● **ABOUT THIS TASK**
The reply should be one number: how many lines of the data below contain "occur".

BEGIN INPUT RECORDS

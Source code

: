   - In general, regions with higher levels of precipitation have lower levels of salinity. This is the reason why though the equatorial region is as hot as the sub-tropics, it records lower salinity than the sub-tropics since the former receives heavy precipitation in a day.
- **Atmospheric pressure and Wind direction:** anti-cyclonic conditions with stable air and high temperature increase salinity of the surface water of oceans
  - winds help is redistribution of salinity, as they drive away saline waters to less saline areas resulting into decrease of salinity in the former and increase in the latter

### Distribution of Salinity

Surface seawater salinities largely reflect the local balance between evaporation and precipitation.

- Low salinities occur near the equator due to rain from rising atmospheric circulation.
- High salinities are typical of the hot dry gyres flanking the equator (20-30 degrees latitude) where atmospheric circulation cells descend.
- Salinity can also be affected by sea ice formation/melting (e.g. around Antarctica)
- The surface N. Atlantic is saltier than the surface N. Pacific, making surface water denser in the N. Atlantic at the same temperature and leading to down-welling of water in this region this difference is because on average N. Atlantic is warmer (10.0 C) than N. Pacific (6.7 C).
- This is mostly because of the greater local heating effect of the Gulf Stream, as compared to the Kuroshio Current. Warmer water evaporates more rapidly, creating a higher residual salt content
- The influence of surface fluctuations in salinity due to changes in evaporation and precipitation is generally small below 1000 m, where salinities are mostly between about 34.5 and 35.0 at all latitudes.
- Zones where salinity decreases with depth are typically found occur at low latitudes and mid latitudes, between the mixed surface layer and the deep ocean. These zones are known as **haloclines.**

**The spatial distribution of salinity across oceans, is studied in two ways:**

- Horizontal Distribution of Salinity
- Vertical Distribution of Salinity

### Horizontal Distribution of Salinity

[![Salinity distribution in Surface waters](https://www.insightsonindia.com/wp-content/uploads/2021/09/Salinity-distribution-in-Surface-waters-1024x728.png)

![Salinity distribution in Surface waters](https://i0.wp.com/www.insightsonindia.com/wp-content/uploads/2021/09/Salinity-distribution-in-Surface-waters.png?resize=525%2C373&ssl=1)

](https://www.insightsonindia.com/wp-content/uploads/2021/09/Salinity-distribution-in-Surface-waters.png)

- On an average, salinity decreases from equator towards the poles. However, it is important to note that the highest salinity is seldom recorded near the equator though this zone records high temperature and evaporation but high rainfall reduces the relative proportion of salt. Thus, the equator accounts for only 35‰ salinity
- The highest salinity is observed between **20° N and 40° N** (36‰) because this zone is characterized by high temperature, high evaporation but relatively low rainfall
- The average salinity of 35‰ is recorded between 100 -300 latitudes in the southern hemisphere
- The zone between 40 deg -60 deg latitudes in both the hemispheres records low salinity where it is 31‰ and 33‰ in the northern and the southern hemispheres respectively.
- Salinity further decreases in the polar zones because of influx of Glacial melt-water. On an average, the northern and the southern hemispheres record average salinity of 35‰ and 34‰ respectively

END INPUT RECORDS

● **WRITTEN SOLUTION**
2